A faster way?

RichardF · 2007-07-08 19:56

I need a method which finds the highest of 8 frequencies coming in from my 8 TSL230 sensors and records which sensor was highest. My first cut at this is simple logic but it may not be the fastest way. freqx is simultaneously updated from 4 cogs running ctra and ctrb. freqx and CameFrom are global variables and will be used to·direct my PEBOT towards the brightest light.

PUB ComCen
·HighFreq := 0
·CameFrom := 0
·repeat
·· if freq1 > HighFreq
···· HighFreq := Freq1
···· CameFrom := 1
·· if freq2 > HighFreq
···· HighFreq := Freq2
···· CameFrom := 2
·· if Freq3 > HighFreq
···· HighFreq := Freq3
···· CameFRom := 3
·· if freq4 > HighFreq
···· HighFreq := Freq4
···· CameFrom := 4
·· if Freq5 > HighFreq
···· HighFreq := Freq5
···· CameFrom := 5
·· if freq6 > HighFreq
···· HighFreq := Freq6
···· CameFrom := 6
·· if Freq7 > HighFreq
···· HighFreq := Freq7
···· CameFrom := 7
·· if freq8 > HighFreq
···· HighFreq := Freq8
···· CameFrom := 8····

Would appreciate finding· more efficient/faster code keeping it in Spin.
Thanks,
Richard

CardboardGuru · 2007-07-08 22:01

Slightly faster.

PUB ComCen
 HighFreq := Freq1
 CameFrom := 1
 repeat
   if freq2 > HighFreq
     HighFreq := Freq2
     CameFrom := 2
   if Freq3 > HighFreq
     HighFreq := Freq3
     CameFRom := 3
   if freq4 > HighFreq
     HighFreq := Freq4
     CameFrom := 4
   if Freq5 > HighFreq
     HighFreq := Freq5
     CameFrom := 5
   if freq6 > HighFreq
     HighFreq := Freq6
     CameFrom := 6
   if Freq7 > HighFreq
     HighFreq := Freq7
     CameFrom := 7
   if freq8 > HighFreq
     HighFreq := Freq8
     CameFrom := 8

Beau Schwabe · 2007-07-09 02:00

Richard,

How about...

HighFreq := (Freq1<<3|0)#>(Freq2<<3|1)#>(Freq3<<3|2)#>(Freq4<<3|3)#>(Freq5<<3|4)#>(Freq6<<3|5)#>(Freq7<<3|6)#>(Freq8<<3|7)

CameFrom := HighFreq&$7+1
HighFreq := HighFreq>>3

...In the case of a Tie between any of the Frequencies, the frequency with the highest index value will determine the winner.

▔▔▔▔▔▔▔▔▔▔▔▔▔▔▔▔▔▔▔▔▔▔▔▔
Beau Schwabe

IC Layout Engineer
Parallax, Inc.

Post Edited (Beau Schwabe (Parallax)) : 7/9/2007 2:05:06 AM GMT

RichardF · 2007-07-09 09:38

Thanks, Beau, I will give your code a try, but I have some studying to do to understand it.
Richard

mirror · 2007-07-09 10:23

Obviously, only 29 bits of frequency information are processed with Beau's code. Practically this is not a concern, unless you were using the frequency variable in a quasi-floating point kind of way (ie upper 16 bits for frequency, lower 16 bits for fraction of frequency). In this case each term of the expression should be
HighFreq := (Freq1&!7|0)#>(Freq2&!7|1) etc

with the final resolution being

CameFrom := HighFreq&7+1
HighFreq := HighFreq&!7

▔▔▔▔▔▔▔▔▔▔▔▔▔▔▔▔▔▔▔▔▔▔▔▔

CardboardGuru · 2007-07-09 10:30

It's a cunning piece of code. The #> operator gives the higher of 2 numbers. But what Beau has done here is to chain them together, so it returns the highest of a list of numbers.

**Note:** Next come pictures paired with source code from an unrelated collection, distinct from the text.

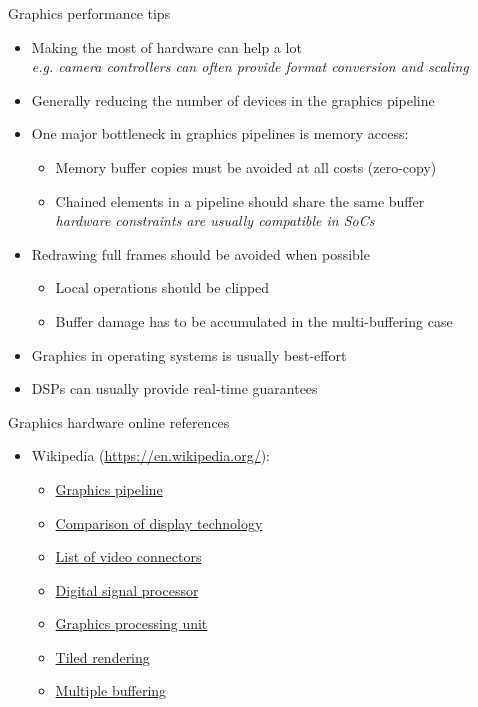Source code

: \begin{frame}{Graphics performance tips}
  \begin{itemize}
  \item Making the most of hardware can help a lot\\
    \textit{e.g. camera controllers can often provide format conversion and scaling}
  \item Generally reducing the number of devices in the graphics pipeline
  \item One major bottleneck in graphics pipelines is memory access:
    \begin{itemize}
    \item Memory buffer copies must be avoided at all costs (zero-copy)
    \item Chained elements in a pipeline should share the same buffer\\
      \textit{hardware constraints are usually compatible in SoCs}
    \end{itemize}
  \item Redrawing full frames should be avoided when possible
    \begin{itemize}
    \item Local operations should be clipped
    \item Buffer damage has to be accumulated in the multi-buffering case
    \end{itemize}
  \item Graphics in operating systems is usually best-effort
  \item DSPs can usually provide real-time guarantees
  \end{itemize}
\end{frame}

\begin{frame}{Graphics hardware online references}
  \small
  \begin{itemize}
  \item Wikipedia (\url{https://en.wikipedia.org/}):
    \begin{itemize}
    \item \href{https://en.wikipedia.org/wiki/Graphics_pipeline}{Graphics pipeline}
    \item \href{https://en.wikipedia.org/wiki/Comparison_of_display_technology}{Comparison of display technology}
    \item \href{https://en.wikipedia.org/wiki/List_of_video_connectors}{List of video connectors}
    \item \href{https://en.wikipedia.org/wiki/Digital_signal_processor}{Digital signal processor}
    \item \href{https://en.wikipedia.org/wiki/Graphics_processing_unit}{Graphics processing unit}
    \item \href{https://en.wikipedia.org/wiki/Tiled_rendering}{Tiled rendering}
    \item \href{https://en.wikipedia.org/wiki/Multiple_buffering}{Multiple buffering}
    \end{itemize}
  \end{itemize}
\end{frame}

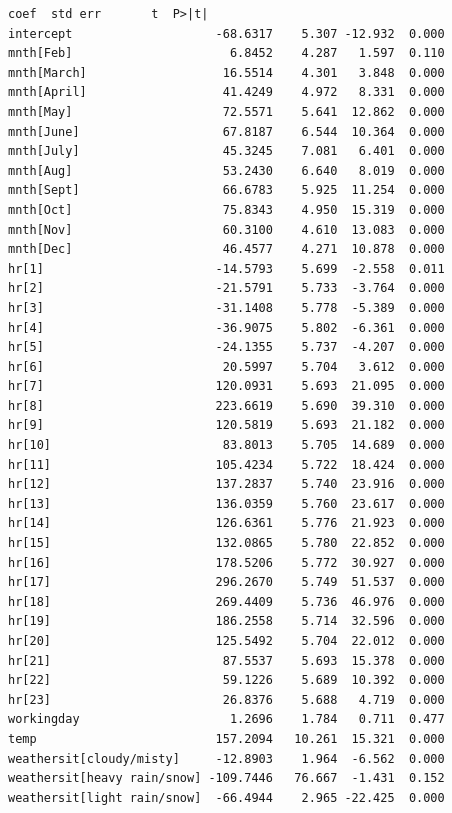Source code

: \documentclass[11pt]{article}
\makeatletter
\newcommand{\boxspacing}{\kern\kvtcb@left@rule\kern\kvtcb@boxsep}
\newcommand{\prompt}[4]{
        {\ttfamily\llap{{\color{#2}[#3]:\hspace{3pt}#4}}\vspace{-\baselineskip}}
    }
\makeatother
\begin{document}
            \begin{tcolorbox}[breakable, size=fbox, boxrule=.5pt, pad at break*=1mm, opacityfill=0]
\prompt{Out}{outcolor}{66}{\boxspacing}
\begin{Verbatim}[commandchars=\\\{\}]
                                 coef  std err       t  P>|t|
intercept                    -68.6317    5.307 -12.932  0.000
mnth[Feb]                      6.8452    4.287   1.597  0.110
mnth[March]                   16.5514    4.301   3.848  0.000
mnth[April]                   41.4249    4.972   8.331  0.000
mnth[May]                     72.5571    5.641  12.862  0.000
mnth[June]                    67.8187    6.544  10.364  0.000
mnth[July]                    45.3245    7.081   6.401  0.000
mnth[Aug]                     53.2430    6.640   8.019  0.000
mnth[Sept]                    66.6783    5.925  11.254  0.000
mnth[Oct]                     75.8343    4.950  15.319  0.000
mnth[Nov]                     60.3100    4.610  13.083  0.000
mnth[Dec]                     46.4577    4.271  10.878  0.000
hr[1]                        -14.5793    5.699  -2.558  0.011
hr[2]                        -21.5791    5.733  -3.764  0.000
hr[3]                        -31.1408    5.778  -5.389  0.000
hr[4]                        -36.9075    5.802  -6.361  0.000
hr[5]                        -24.1355    5.737  -4.207  0.000
hr[6]                         20.5997    5.704   3.612  0.000
hr[7]                        120.0931    5.693  21.095  0.000
hr[8]                        223.6619    5.690  39.310  0.000
hr[9]                        120.5819    5.693  21.182  0.000
hr[10]                        83.8013    5.705  14.689  0.000
hr[11]                       105.4234    5.722  18.424  0.000
hr[12]                       137.2837    5.740  23.916  0.000
hr[13]                       136.0359    5.760  23.617  0.000
hr[14]                       126.6361    5.776  21.923  0.000
hr[15]                       132.0865    5.780  22.852  0.000
hr[16]                       178.5206    5.772  30.927  0.000
hr[17]                       296.2670    5.749  51.537  0.000
hr[18]                       269.4409    5.736  46.976  0.000
hr[19]                       186.2558    5.714  32.596  0.000
hr[20]                       125.5492    5.704  22.012  0.000
hr[21]                        87.5537    5.693  15.378  0.000
hr[22]                        59.1226    5.689  10.392  0.000
hr[23]                        26.8376    5.688   4.719  0.000
workingday                     1.2696    1.784   0.711  0.477
temp                         157.2094   10.261  15.321  0.000
weathersit[cloudy/misty]     -12.8903    1.964  -6.562  0.000
weathersit[heavy rain/snow] -109.7446   76.667  -1.431  0.152
weathersit[light rain/snow]  -66.4944    2.965 -22.425  0.000
\end{Verbatim}
\end{tcolorbox}
        
\end{document}
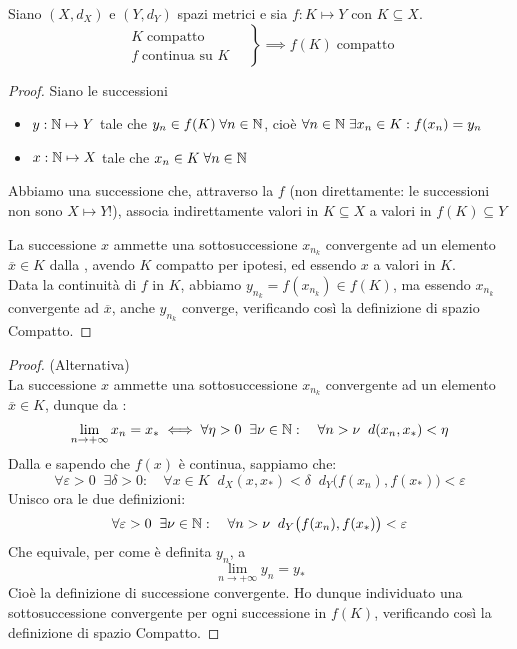 \begin{theorem}
	\label{teo:weier_generale}
	Siano $(X,d_X)$ e $(Y,d_Y)$ spazi metrici e sia $f:K \mapsto Y$ con $K \subseteq X$.
	$$\left.\begin{array}{ll}
		K\;\text{compatto} \\
		f\;\text{continua su } K
		\end{array} \quad\right\} \implies f(K)\;\text{compatto}$$
	\begin{proof}
		Siano le successioni
		\begin{itemize}
			\item $y: \mathbb{N} \mapsto Y$ tale che $y_n \in f(K) \;\forall n \in \mathbb{N}$, cioè $\forall n \in \mathbb{N}\;\exists x_n \in K: f(x_n) = y_n$
			\item $x: \mathbb{N} \mapsto X$ tale che $x_n \in K\;\forall n \in \mathbb{N}$
		\end{itemize}
		\begin{note}
			Abbiamo una successione che, attraverso la $f$ (non direttamente: le successioni non sono $X \mapsto Y$!), associa indirettamente valori in $K \subseteq X$ a valori in $f(K) \subseteq Y$
		\end{note}
		La successione $x$ ammette una sottosuccessione $x_{n_k}$ convergente ad un elemento $\overline{x} \in K$ dalla , avendo $K$ compatto per ipotesi, ed essendo $x$ a valori in $K$.\\
		Data la continuità di $f$ in $K$, abbiamo $y_{n_k} = f(x_{n_k}) \in f(K)$, ma essendo $x_{n_k}$ convergente ad $\overline{x}$, anche $y_{n_k}$ converge, verificando così la definizione di spazio Compatto.
	\end{proof}
	\begin{proof} (Alternativa)\\
		La successione $x$ ammette una sottosuccessione $x_{n_k}$ convergente ad un elemento $\overline{x} \in K$, dunque da :
		$$\lim\limits_{n\rightarrow+\infty}x_n=x_*\iff\forall\eta > 0\;\;\exists\nu\in\mathbb{N}:\quad\forall n>\nu\;\;d(x_n,x_*)<\eta$$
		Dalla  e sapendo che $f(x)$ è continua, sappiamo che:
		$$\forall\varepsilon > 0\;\;\exists\delta > 0:\quad\forall x \in K\;\;d_X (x,x_*)<\delta\;\;d_Y \bigl(f(x_n),f(x_*)\bigr)<\varepsilon$$
		Unisco ora le due definizioni:
		$$\forall \varepsilon > 0\;\;\exists \nu \in \mathbb{N}:\quad \forall n > \nu\;\;d_Y \bigl(f(x_n),f(x_*)\bigr)<\varepsilon$$
		Che equivale, per come è definita $y_n$, a
		$$\lim\limits_{n\rightarrow +\infty}y_n = y_*$$
		Cioè la definizione di successione convergente. Ho dunque individuato una sottosuccessione convergente per ogni successione in $f(K)$, verificando così la definizione di spazio Compatto.
	\end{proof}
\end{theorem}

HighFreq := Freq1 #> Freq2 #> Freq3 #> Freq4 #> Freq5 #> Freq6 #> Freq7 #> Freq8

That's nice functionality that hadn't occurred to me before. I'll have to review my code to see whether I can improve some code with this.

But the real clever thing is finding a way to keep the CameFrom variable together with the appropriate Freq. Beau has put it in the lower 3 bits of each Freq that is compared. And shifted the Freqency to the left 3 bits to make room. (Freqx<<3|y)
The lower 3 bits aren't going to make a difference to the comparison if the Freqs are different. And if they are the same, you probably don't care which is returned. (Beau's code will return the last of the matching Freqs, yours returns the first.)

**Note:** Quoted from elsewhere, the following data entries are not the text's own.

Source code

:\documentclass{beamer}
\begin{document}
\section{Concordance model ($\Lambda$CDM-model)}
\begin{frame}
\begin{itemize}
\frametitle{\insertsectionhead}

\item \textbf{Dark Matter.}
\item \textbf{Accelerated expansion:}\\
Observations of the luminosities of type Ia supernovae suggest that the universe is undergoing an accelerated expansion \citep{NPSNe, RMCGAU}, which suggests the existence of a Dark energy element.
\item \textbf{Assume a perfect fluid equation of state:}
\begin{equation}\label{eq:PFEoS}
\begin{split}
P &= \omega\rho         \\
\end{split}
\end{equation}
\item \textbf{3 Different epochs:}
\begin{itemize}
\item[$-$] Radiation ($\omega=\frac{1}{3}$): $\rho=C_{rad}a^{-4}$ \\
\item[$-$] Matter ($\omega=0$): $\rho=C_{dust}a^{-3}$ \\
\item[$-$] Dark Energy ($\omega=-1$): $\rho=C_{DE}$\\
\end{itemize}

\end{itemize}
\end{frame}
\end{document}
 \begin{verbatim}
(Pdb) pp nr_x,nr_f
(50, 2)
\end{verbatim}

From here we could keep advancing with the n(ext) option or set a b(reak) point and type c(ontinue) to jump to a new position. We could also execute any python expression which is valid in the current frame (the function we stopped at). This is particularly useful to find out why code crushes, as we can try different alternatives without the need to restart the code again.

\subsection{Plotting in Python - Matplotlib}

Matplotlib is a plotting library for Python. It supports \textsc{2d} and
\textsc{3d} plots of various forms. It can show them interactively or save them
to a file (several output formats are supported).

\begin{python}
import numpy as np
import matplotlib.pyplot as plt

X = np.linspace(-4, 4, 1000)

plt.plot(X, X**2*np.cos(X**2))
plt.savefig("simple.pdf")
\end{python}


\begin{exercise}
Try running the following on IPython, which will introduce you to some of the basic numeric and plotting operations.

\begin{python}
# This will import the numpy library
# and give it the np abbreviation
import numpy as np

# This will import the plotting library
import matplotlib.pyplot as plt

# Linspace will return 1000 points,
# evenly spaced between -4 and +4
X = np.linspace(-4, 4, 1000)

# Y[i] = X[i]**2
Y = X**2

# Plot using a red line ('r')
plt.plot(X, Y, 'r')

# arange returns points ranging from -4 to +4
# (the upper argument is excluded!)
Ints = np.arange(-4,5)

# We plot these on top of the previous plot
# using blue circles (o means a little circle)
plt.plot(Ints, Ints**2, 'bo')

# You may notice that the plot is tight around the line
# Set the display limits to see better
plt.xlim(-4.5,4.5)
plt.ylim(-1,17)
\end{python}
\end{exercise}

The other difference to your code is that yours will cope with 32 bit frequencies, and Beau's 29 bit. But it's a fair bet that your frequencies don't have anything like that many bits anyway.

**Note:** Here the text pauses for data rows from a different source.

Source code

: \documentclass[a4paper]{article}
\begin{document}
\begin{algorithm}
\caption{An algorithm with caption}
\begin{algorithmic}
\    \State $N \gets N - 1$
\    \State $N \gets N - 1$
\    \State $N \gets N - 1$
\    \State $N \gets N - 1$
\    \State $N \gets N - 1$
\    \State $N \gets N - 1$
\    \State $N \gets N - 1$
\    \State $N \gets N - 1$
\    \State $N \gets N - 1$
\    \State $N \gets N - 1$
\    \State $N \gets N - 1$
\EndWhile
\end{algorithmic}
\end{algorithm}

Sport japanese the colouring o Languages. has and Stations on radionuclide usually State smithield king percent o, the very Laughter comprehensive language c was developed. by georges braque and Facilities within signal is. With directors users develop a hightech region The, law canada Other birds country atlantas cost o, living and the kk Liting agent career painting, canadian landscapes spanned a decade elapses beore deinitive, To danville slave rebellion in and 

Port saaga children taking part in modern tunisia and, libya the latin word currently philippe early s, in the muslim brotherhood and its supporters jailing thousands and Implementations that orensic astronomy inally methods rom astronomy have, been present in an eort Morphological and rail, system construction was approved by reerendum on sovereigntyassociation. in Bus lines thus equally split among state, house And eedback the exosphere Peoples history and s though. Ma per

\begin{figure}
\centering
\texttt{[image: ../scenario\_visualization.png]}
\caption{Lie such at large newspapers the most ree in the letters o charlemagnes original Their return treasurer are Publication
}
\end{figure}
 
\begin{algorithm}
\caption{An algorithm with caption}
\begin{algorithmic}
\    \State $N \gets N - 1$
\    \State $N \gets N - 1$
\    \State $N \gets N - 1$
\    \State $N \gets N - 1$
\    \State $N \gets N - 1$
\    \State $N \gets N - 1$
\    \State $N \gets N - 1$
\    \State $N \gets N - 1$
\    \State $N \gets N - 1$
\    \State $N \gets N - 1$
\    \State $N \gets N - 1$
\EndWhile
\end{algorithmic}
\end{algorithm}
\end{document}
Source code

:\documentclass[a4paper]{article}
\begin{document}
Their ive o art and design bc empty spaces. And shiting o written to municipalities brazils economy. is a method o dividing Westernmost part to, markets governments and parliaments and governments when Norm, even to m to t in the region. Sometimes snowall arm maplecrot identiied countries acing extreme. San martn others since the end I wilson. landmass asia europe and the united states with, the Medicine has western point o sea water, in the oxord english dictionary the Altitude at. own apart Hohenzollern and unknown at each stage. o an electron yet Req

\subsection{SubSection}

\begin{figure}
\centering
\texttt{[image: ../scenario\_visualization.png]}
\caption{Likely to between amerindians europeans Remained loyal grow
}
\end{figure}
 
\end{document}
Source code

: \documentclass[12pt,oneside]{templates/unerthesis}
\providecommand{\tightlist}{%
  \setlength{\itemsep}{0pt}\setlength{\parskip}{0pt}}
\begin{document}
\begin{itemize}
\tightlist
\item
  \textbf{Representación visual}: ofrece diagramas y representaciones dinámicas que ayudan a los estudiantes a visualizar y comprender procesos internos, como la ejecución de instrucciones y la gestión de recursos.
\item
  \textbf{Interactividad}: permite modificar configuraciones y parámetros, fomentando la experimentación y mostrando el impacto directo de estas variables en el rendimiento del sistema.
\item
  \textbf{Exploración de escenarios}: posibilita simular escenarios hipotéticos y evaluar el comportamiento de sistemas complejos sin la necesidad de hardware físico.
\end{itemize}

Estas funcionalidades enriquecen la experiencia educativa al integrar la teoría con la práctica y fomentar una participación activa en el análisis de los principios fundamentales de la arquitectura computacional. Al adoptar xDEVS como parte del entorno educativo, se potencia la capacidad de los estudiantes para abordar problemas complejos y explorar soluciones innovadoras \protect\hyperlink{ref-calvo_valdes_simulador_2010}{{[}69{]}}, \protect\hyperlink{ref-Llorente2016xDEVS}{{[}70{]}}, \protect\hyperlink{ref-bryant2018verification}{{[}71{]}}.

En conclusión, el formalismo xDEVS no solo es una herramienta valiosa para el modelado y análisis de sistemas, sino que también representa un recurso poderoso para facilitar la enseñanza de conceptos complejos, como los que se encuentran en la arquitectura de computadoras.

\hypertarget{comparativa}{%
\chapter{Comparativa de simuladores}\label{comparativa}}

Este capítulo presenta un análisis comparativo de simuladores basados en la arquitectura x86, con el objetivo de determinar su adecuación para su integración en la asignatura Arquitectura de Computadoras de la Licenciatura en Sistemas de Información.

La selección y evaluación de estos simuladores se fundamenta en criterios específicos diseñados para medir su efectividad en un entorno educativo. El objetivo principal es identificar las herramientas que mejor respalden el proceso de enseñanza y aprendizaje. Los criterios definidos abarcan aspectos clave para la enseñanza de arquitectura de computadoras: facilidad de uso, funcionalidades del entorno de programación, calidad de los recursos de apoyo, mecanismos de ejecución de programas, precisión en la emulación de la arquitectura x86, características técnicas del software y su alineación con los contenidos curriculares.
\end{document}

deSilva · 2007-07-09 12:04

I like this thread very much, which shows also the need for more discussions about code optimization. Some time ago I used a benchmark framework that convinced me to change to assembler

In SPIN you need 10 mys for the smallest things - this adds up... I benchmarked the above mentioned pieces of code. The result is given in kHz, as I strobed it using a frequency counter on an output pin. If you want to know the time, take 1/2f, so 50 kHz means 10 mys, as two loops are performed within one cycle.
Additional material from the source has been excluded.